The second most senior person in this government purchased a property and failed to make appropriate declarations in a timely manner. Those actions go to the heart of the culture of this government. It is unethical, it manipulates and it is driven by factional machinations. It treats the public with contempt, is arrogant and incompetent. The CCC’s assessment is that, while the then deputy premier did not break the law, what she did should be a criminal offence. This bill does not meet the Premier’s assurance that she would accept the CCC’s recommendations following its assessment of the then deputy premier. The new offences fail to adopt the CCC’s recommendations by requiring proof that the minister had a dishonest intent. The elements of this proposed offence overlap entirely with the existing and more serious offences of the Criminal Code of misconduct in public office and fraud but with a substantially lower penalty.
The CCC was very critical of those proposed integrity offences. The Premier boasted to parliament that the government accepted the CCC’s recommendations, only to have them rejected. The CCC chairperson, Alan MacSporran, said that the laws duplicate and provide a lesser penalty, so it lowers the bar rather than raises it in one sense. The CCC said the laws introduce lesser offences than what is already provided under existing legislation, thus watering down penalties. The government’s rhetoric does not match its behaviour. A Courier-Mail editorial said—
… between the inextricable removal of Queensland’s “Just Vote 1” laws that banned developer donations, the Palaszczuk government already has an established track record of reforms that favour itself … the government (needs) to properly explain to Queenslanders why they must pay a hefty price so politicians aren’t unduly influenced by donors after endless assurances that such prejudice doesn’t exist? After five years in power, it is difficult to accept that the second term Labor administration is suddenly motivated by munificence to clean up politics.

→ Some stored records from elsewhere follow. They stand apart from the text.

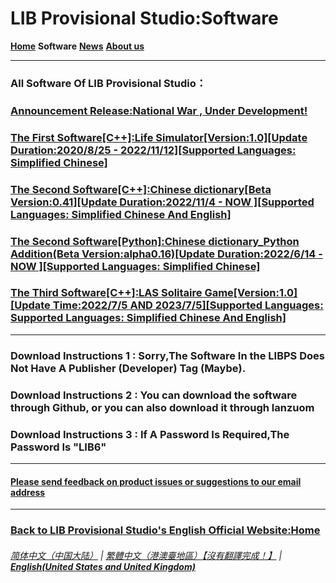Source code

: # LIB Provisional Studio:Software
**[Home](index)** **Software** **[News](News)** **[About us](About_us)**

------------

### All Software Of LIB Provisional Studio：
### [Announcement Release:National War , Under Development!](https://libps.github.io/National_War_preview)
### [The First Software[C++]:Life Simulator[Version:1.0][Update Duration:2020/8/25 - 2022/11/12][Supported Languages: Simplified Chinese]](Life_Simulator)
### [The Second Software[C++]:Chinese dictionary[Beta Version:0.41][Update Duration:2022/11/4 - NOW ][Supported Languages: Simplified Chinese And English]](https://libps.github.io/en/Chinese_dictionary)
### [The Second Software[Python]:Chinese dictionary_Python Addition(Beta Version:alpha0.16)[Update Duration:2022/6/14 - NOW ][Supported Languages: Simplified Chinese]](https://libps.github.io/en/Chinese_dictionary_Python)
### [The Third Software[C++]:LAS Solitaire Game[Version:1.0][Update Time:2022/7/5 AND 2023/7/5][Supported Languages: Supported Languages: Simplified Chinese And English]](https://libps.github.io/en/LAS_solitaire_game)
------------

### Download Instructions 1 : Sorry,The Software In the LIBPS Does Not Have A Publisher (Developer) Tag (Maybe).
### Download Instructions 2 : You can download the software through Github, or you can also download it through lanzuom
### Download Instructions 3 : If A Password Is Required,The Password Is "LIB6"
------------
#### [Please send feedback on product issues or suggestions to our email address](mailto:LIB_Provisional_Studio@outlook.com)
------------
### [Back to LIB Provisional Studio's English Official Website:Home](index)
###### [简体中文（中国大陆）](https://libps.github.io/Software) | [繁體中文（港澳臺地區）【沒有翻譯完成！】](https://libps.github.io/tc/Software) | **[English(United States and United Kingdom)](https://libps.github.io/en/Software)**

Labor has governed for 26 of the last 31 years. This government has been in power for half a decade—five years which have provided a litany of examples about the culture and standards in William Street. The government applies a different set of rules regarding property purchases, the appropriateness of phone calls to investigating bodies and those at the inner sanctums of power who have enough time to have a sideline business which secured state funds. This bill mocks government claims about accountability and transparency.